Package dependencies

In this section, we focus on package dependencies. So far, we showed how to add a specific package into enviroment. However, we have never take into account the compatibility of different versions of the same package. As stated in the official Julia package manager documentation: Compatibility refers to the ability to restrict the versions of the dependencies that your project is compatible with. If the compatibility for a dependency is not given, the project is assumed to be compatible with all versions of that dependency.

Compatibility

Compatibility for a dependency can be entered in the Project.toml file manually, or using the Pkg REPL. For example, we can set compatibility for Julia itself.

(ImageInspector) pkg> compat julia 1.9

It will add the following section into the Project.toml

[compat]
julia = "1.9"

In the example above, we are using semantic versioning. In this case, we set, that the package is compatible with all the following versions of Julia [1.9.0 - 2.0.0). The behavior of version specification is slightly different for versions with leading zeros. For example, if we specify compatibility to 0.2.1, it means, that we support only versions [0.2.1 - 0.3.0). See the official documentation for more details.

Exercise:

This exercise defines the image function that converts a matrix of real numbers to a matrix of Gray points. Real numbers can be converted to Gray points by the Gray constructor from the Colors package.
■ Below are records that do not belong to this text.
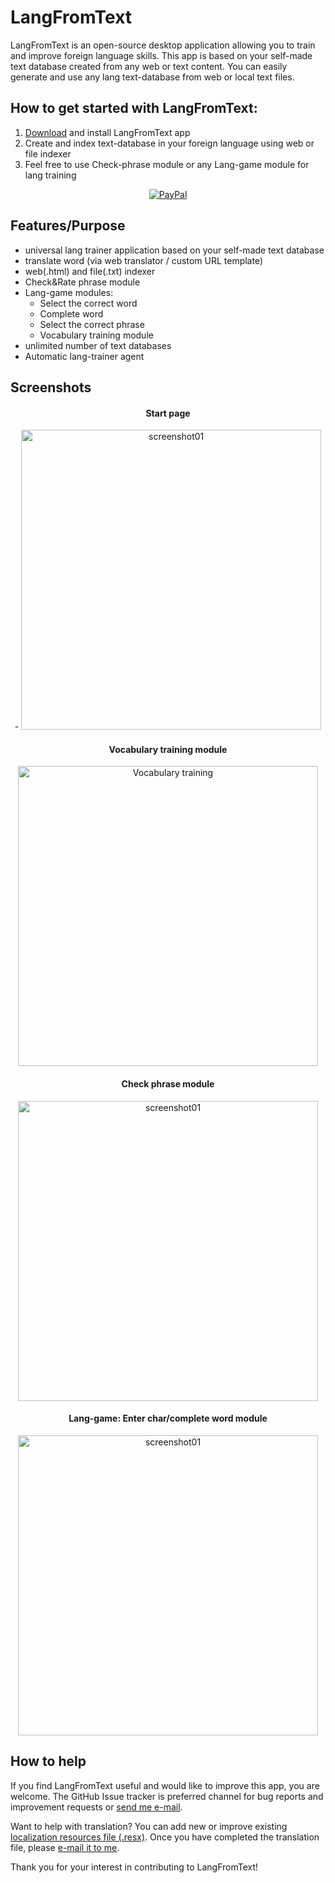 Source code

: # LangFromText

LangFromText is an open-source desktop application allowing you to train and improve foreign language skills.
This app is based on your self-made text database created from any web or text content.
You can easily generate and use any lang text-database from web or local text files.

 ## How to get started with LangFromText:

1. <a href="https://github.com/Jpinsoft/LangFromText/releases/download/v1.4.2411.01/LangFromTextSetup-1-4-2411-01.msi">Download</a> and install LangFromText app 	
2. Create and index text-database in your foreign language using web or file indexer
3. Feel free to use Check-phrase module or any Lang-game module for lang training

<p align="center">
  <a href="https://www.paypal.com/cgi-bin/webscr?cmd=_s-xclick&hosted_button_id=9FE78455946SE">
    <img alt="PayPal" src="https://user-images.githubusercontent.com/28184960/201537622-b2c7bdfe-4559-4b9f-a89f-81877bce1323.gif">
  </a>
</p>


## Features/Purpose

- universal lang trainer application based on your self-made text database
- translate word (via web translator / custom URL template)
- web(.html) and file(.txt) indexer
- Check&Rate phrase module
- Lang-game modules:
	- Select the correct word
	- Complete word
	- Select the correct phrase
   	- Vocabulary training module
- unlimited number of text databases
- Automatic lang-trainer agent
 

## Screenshots

<div align="center">

#### Start page
<picture>
- <img alt="screenshot01" width="480" src="https://user-images.githubusercontent.com/28184960/201521134-4bfb614f-4255-4e02-b11f-ccf30ef65625.jpg">
</picture>

#### Vocabulary training module 
<picture>
<img alt="Vocabulary training" width="480" src="https://github.com/Jpinsoft/LangFromText/assets/28184960/81ec5750-da19-4e20-996e-17a600ee4416">
</picture>

#### Check phrase module
<picture>
<img alt="screenshot01" width="480" src="https://user-images.githubusercontent.com/28184960/201521137-931211aa-ee78-4e44-94e7-c79c64bd9eba.jpg">
</picture>

#### Lang-game: Enter char/complete word module
<picture>
<img alt="screenshot01" width="480" src="https://user-images.githubusercontent.com/28184960/201521139-9d583acc-7120-478e-870b-a5bb15788d3e.jpg">
</picture>

</div>


## How to help

If you find LangFromText useful and would like to improve this app, you are welcome.
The GitHub Issue tracker is preferred channel for bug reports and improvement requests or <a href="mailto:support@jpinsoft.net?subject=LangFromText report">send me e-mail</a>.

Want to help with translation?
You can add new or improve existing <a href="https://github.com/Jpinsoft/LangFromText/tree/master/LangFromTextWinApp/Properties">localization resources file (.resx)</a>. 
Once you have completed the translation file, please <a href="mailto:support@jpinsoft.net?subject=LangFromText translation">e-mail it to me</a>. 

Thank you for your interest in contributing to LangFromText!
Each Julia package contains its environment for tracking package dependencies. Use proper commands in the Pkg REPL to add Colors as a dependency of the ImageInspector package. Do not forgot to add which versions of Colors package are supported. Fo the sake of the following excersises, allow versions 0.12.* and 0.13.*

Solution:

Since we want to add the image function to the ImageInspector package, we have to install the Colors package. However, we do not want to add it to examples but to ImageInspector. Printing the working directory by pwd(), we realize that we are in the correct folder and activate the working environment by activate . The dot represents the current working directory.

julia> pwd()
".../ImageInspector"

(examples) pkg> activate .
Activating environment at `/path/ImageInspector/Project.toml`

Now we use add Colors to install the Colors package.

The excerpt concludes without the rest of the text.